Data extracts:
^^^^^^^^^^^^^^^^

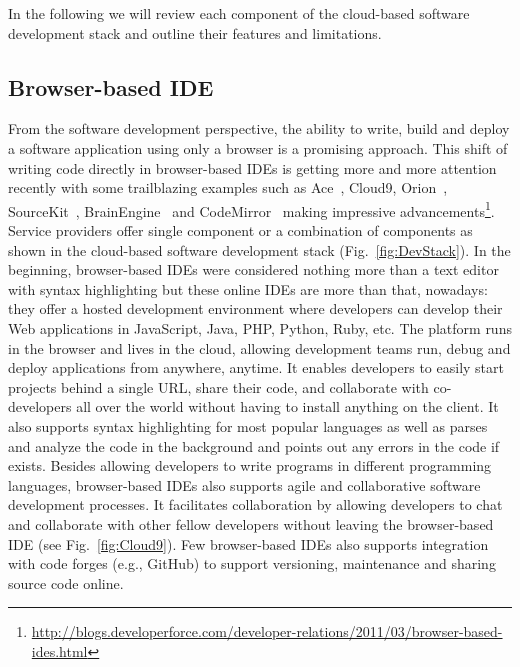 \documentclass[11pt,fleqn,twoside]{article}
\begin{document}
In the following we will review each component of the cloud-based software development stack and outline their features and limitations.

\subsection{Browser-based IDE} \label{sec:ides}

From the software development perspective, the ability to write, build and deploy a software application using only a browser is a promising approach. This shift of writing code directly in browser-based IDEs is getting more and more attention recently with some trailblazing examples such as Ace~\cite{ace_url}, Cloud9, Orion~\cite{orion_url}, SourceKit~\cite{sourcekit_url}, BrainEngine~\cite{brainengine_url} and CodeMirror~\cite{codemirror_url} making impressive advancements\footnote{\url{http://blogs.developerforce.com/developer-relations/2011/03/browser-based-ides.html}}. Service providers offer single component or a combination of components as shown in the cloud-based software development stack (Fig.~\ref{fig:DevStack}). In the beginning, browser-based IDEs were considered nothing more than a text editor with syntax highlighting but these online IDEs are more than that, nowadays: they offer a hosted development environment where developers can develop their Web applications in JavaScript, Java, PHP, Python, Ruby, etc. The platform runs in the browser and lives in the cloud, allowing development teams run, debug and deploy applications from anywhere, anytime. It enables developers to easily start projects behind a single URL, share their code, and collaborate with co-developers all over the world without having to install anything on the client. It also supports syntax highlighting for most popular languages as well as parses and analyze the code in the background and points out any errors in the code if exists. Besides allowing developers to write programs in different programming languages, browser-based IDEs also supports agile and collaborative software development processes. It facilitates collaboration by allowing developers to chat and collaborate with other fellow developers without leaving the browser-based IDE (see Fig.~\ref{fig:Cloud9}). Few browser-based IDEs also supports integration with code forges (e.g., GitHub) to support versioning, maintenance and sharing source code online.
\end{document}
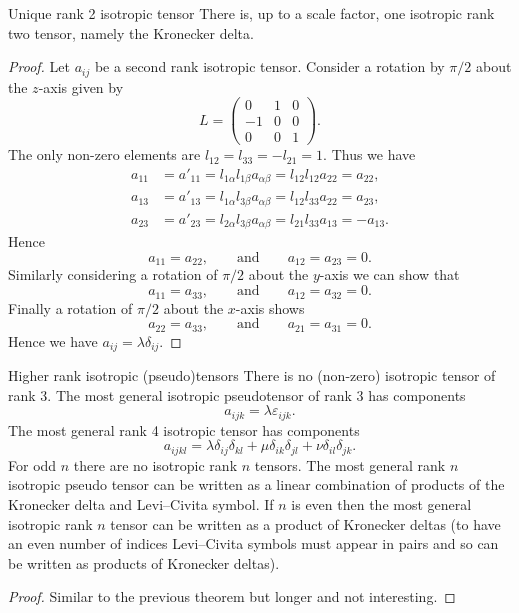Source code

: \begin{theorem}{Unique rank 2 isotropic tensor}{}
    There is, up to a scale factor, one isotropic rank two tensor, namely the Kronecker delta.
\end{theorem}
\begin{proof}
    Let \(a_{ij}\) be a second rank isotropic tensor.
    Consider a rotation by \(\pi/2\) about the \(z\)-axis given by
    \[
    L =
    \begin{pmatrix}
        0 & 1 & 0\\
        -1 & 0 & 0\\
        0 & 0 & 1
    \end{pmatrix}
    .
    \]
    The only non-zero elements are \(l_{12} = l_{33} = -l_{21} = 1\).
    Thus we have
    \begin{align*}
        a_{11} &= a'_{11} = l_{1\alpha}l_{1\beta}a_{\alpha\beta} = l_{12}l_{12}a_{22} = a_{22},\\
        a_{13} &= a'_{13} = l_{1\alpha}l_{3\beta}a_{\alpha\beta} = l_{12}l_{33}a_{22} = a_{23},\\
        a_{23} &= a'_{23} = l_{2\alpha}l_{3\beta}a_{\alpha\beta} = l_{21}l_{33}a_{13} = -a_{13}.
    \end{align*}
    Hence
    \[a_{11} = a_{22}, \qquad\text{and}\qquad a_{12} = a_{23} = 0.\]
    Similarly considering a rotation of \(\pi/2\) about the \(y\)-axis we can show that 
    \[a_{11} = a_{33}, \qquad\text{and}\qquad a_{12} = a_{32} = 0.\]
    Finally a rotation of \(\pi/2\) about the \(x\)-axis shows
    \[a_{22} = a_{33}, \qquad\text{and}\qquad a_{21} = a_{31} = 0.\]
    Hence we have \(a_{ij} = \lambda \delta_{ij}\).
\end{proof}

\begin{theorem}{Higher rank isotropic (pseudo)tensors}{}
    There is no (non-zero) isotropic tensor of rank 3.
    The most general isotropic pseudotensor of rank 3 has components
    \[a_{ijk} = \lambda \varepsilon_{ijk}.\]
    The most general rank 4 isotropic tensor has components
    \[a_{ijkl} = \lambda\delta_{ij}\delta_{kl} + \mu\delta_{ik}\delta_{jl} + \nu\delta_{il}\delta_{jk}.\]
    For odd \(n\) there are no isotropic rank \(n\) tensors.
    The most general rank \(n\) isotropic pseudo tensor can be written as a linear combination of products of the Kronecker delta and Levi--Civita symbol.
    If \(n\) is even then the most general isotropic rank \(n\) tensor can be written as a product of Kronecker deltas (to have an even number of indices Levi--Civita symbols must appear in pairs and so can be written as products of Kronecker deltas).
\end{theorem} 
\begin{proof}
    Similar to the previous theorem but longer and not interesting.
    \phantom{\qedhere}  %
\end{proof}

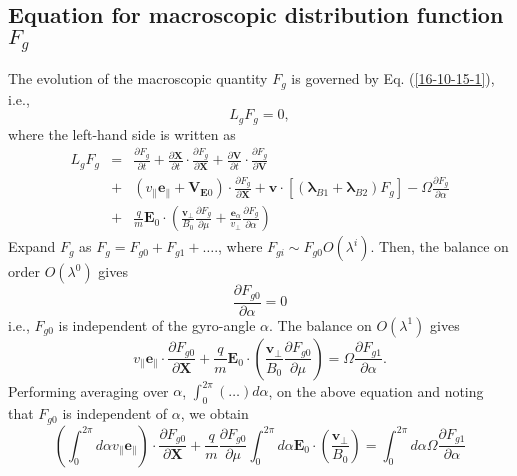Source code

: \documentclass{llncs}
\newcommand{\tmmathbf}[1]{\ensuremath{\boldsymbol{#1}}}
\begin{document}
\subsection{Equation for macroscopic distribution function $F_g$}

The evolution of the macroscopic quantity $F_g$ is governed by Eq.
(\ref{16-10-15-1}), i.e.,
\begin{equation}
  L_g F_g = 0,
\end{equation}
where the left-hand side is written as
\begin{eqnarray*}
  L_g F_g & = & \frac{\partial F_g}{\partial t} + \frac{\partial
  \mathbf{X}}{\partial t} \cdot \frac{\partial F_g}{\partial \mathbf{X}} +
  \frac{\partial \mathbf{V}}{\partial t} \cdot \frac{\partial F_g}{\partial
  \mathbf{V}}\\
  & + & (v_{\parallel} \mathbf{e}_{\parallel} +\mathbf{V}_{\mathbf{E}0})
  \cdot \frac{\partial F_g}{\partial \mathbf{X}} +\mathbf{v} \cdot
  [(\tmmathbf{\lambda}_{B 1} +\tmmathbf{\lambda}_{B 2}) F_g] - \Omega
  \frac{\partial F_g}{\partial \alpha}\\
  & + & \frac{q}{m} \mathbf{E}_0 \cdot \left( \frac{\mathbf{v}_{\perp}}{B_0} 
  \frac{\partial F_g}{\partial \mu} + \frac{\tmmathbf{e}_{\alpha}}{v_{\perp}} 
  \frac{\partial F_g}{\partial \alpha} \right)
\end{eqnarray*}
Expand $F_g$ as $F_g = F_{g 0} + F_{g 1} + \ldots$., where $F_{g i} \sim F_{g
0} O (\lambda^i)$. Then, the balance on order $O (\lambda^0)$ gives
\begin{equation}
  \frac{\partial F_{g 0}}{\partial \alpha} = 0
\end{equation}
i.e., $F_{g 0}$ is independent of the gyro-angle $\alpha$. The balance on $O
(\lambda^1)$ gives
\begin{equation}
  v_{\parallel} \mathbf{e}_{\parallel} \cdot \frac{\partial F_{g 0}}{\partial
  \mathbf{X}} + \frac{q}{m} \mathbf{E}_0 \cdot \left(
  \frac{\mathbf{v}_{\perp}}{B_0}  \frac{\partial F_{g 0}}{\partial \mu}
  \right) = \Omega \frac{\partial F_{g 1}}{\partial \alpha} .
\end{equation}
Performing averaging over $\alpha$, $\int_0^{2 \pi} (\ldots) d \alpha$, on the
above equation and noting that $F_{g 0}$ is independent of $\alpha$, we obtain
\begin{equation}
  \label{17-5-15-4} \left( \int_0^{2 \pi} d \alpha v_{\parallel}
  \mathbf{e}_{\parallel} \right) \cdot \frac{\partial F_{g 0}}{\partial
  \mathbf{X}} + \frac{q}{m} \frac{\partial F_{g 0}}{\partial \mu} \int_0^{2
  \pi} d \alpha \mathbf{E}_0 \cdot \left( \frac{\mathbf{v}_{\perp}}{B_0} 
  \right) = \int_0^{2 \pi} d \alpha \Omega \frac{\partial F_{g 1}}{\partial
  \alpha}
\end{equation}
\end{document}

^^^^^^^^^^^^^^^^

Goal of the exercise:
If you see a picture in the listing, skip it while copying everything else exactly.

Result for this task:
 \documentclass[11pt,fleqn,twoside]{article}
\begin{document}
In the following we will review each component of the cloud-based software development stack and outline their features and limitations.

\subsection{Browser-based IDE} \label{sec:ides}

From the software development perspective, the ability to write, build and deploy a software application using only a browser is a promising approach. This shift of writing code directly in browser-based IDEs is getting more and more attention recently with some trailblazing examples such as Ace~\cite{ace_url}, Cloud9, Orion~\cite{orion_url}, SourceKit~\cite{sourcekit_url}, BrainEngine~\cite{brainengine_url} and CodeMirror~\cite{codemirror_url} making impressive advancements\footnote{\url{http://blogs.developerforce.com/developer-relations/2011/03/browser-based-ides.html}}. Service providers offer single component or a combination of components as shown in the cloud-based software development stack (Fig.~\ref{fig:DevStack}). In the beginning, browser-based IDEs were considered nothing more than a text editor with syntax highlighting but these online IDEs are more than that, nowadays: they offer a hosted development environment where developers can develop their Web applications in JavaScript, Java, PHP, Python, Ruby, etc. The platform runs in the browser and lives in the cloud, allowing development teams run, debug and deploy applications from anywhere, anytime. It enables developers to easily start projects behind a single URL, share their code, and collaborate with co-developers all over the world without having to install anything on the client. It also supports syntax highlighting for most popular languages as well as parses and analyze the code in the background and points out any errors in the code if exists. Besides allowing developers to write programs in different programming languages, browser-based IDEs also supports agile and collaborative software development processes. It facilitates collaboration by allowing developers to chat and collaborate with other fellow developers without leaving the browser-based IDE (see Fig.~\ref{fig:Cloud9}). Few browser-based IDEs also supports integration with code forges (e.g., GitHub) to support versioning, maintenance and sharing source code online.
\end{document}
Source code

: \begin{theorem}{Unique rank 2 isotropic tensor}{}
    There is, up to a scale factor, one isotropic rank two tensor, namely the Kronecker delta.
\end{theorem}
\begin{proof}
    Let \(a_{ij}\) be a second rank isotropic tensor.
    Consider a rotation by \(\pi/2\) about the \(z\)-axis given by
    \[
    L =
    \begin{pmatrix}
        0 & 1 & 0\\
        -1 & 0 & 0\\
        0 & 0 & 1
    \end{pmatrix}
    .
    \]
    The only non-zero elements are \(l_{12} = l_{33} = -l_{21} = 1\).
    Thus we have
    \begin{align*}
        a_{11} &= a'_{11} = l_{1\alpha}l_{1\beta}a_{\alpha\beta} = l_{12}l_{12}a_{22} = a_{22},\\
        a_{13} &= a'_{13} = l_{1\alpha}l_{3\beta}a_{\alpha\beta} = l_{12}l_{33}a_{22} = a_{23},\\
        a_{23} &= a'_{23} = l_{2\alpha}l_{3\beta}a_{\alpha\beta} = l_{21}l_{33}a_{13} = -a_{13}.
    \end{align*}
    Hence
    \[a_{11} = a_{22}, \qquad\text{and}\qquad a_{12} = a_{23} = 0.\]
    Similarly considering a rotation of \(\pi/2\) about the \(y\)-axis we can show that 
    \[a_{11} = a_{33}, \qquad\text{and}\qquad a_{12} = a_{32} = 0.\]
    Finally a rotation of \(\pi/2\) about the \(x\)-axis shows
    \[a_{22} = a_{33}, \qquad\text{and}\qquad a_{21} = a_{31} = 0.\]
    Hence we have \(a_{ij} = \lambda \delta_{ij}\).
\end{proof}

\begin{theorem}{Higher rank isotropic (pseudo)tensors}{}
    There is no (non-zero) isotropic tensor of rank 3.
    The most general isotropic pseudotensor of rank 3 has components
    \[a_{ijk} = \lambda \varepsilon_{ijk}.\]
    The most general rank 4 isotropic tensor has components
    \[a_{ijkl} = \lambda\delta_{ij}\delta_{kl} + \mu\delta_{ik}\delta_{jl} + \nu\delta_{il}\delta_{jk}.\]
    For odd \(n\) there are no isotropic rank \(n\) tensors.
    The most general rank \(n\) isotropic pseudo tensor can be written as a linear combination of products of the Kronecker delta and Levi--Civita symbol.
    If \(n\) is even then the most general isotropic rank \(n\) tensor can be written as a product of Kronecker deltas (to have an even number of indices Levi--Civita symbols must appear in pairs and so can be written as products of Kronecker deltas).
\end{theorem} 
\begin{proof}
    Similar to the previous theorem but longer and not interesting.
    \phantom{\qedhere}  %
\end{proof}

Source code

: \documentclass{llncs}
\newcommand{\tmmathbf}[1]{\ensuremath{\boldsymbol{#1}}}
\begin{document}
\subsection{Equation for macroscopic distribution function $F_g$}

The evolution of the macroscopic quantity $F_g$ is governed by Eq.
(\ref{16-10-15-1}), i.e.,
\begin{equation}
  L_g F_g = 0,
\end{equation}
where the left-hand side is written as
\begin{eqnarray*}
  L_g F_g & = & \frac{\partial F_g}{\partial t} + \frac{\partial
  \mathbf{X}}{\partial t} \cdot \frac{\partial F_g}{\partial \mathbf{X}} +
  \frac{\partial \mathbf{V}}{\partial t} \cdot \frac{\partial F_g}{\partial
  \mathbf{V}}\\
  & + & (v_{\parallel} \mathbf{e}_{\parallel} +\mathbf{V}_{\mathbf{E}0})
  \cdot \frac{\partial F_g}{\partial \mathbf{X}} +\mathbf{v} \cdot
  [(\tmmathbf{\lambda}_{B 1} +\tmmathbf{\lambda}_{B 2}) F_g] - \Omega
  \frac{\partial F_g}{\partial \alpha}\\
  & + & \frac{q}{m} \mathbf{E}_0 \cdot \left( \frac{\mathbf{v}_{\perp}}{B_0} 
  \frac{\partial F_g}{\partial \mu} + \frac{\tmmathbf{e}_{\alpha}}{v_{\perp}} 
  \frac{\partial F_g}{\partial \alpha} \right)
\end{eqnarray*}
Expand $F_g$ as $F_g = F_{g 0} + F_{g 1} + \ldots$., where $F_{g i} \sim F_{g
0} O (\lambda^i)$. Then, the balance on order $O (\lambda^0)$ gives
\begin{equation}
  \frac{\partial F_{g 0}}{\partial \alpha} = 0
\end{equation}
i.e., $F_{g 0}$ is independent of the gyro-angle $\alpha$. The balance on $O
(\lambda^1)$ gives
\begin{equation}
  v_{\parallel} \mathbf{e}_{\parallel} \cdot \frac{\partial F_{g 0}}{\partial
  \mathbf{X}} + \frac{q}{m} \mathbf{E}_0 \cdot \left(
  \frac{\mathbf{v}_{\perp}}{B_0}  \frac{\partial F_{g 0}}{\partial \mu}
  \right) = \Omega \frac{\partial F_{g 1}}{\partial \alpha} .
\end{equation}
Performing averaging over $\alpha$, $\int_0^{2 \pi} (\ldots) d \alpha$, on the
above equation and noting that $F_{g 0}$ is independent of $\alpha$, we obtain
\begin{equation}
  \label{17-5-15-4} \left( \int_0^{2 \pi} d \alpha v_{\parallel}
  \mathbf{e}_{\parallel} \right) \cdot \frac{\partial F_{g 0}}{\partial
  \mathbf{X}} + \frac{q}{m} \frac{\partial F_{g 0}}{\partial \mu} \int_0^{2
  \pi} d \alpha \mathbf{E}_0 \cdot \left( \frac{\mathbf{v}_{\perp}}{B_0} 
  \right) = \int_0^{2 \pi} d \alpha \Omega \frac{\partial F_{g 1}}{\partial
  \alpha}
\end{equation}
\end{document}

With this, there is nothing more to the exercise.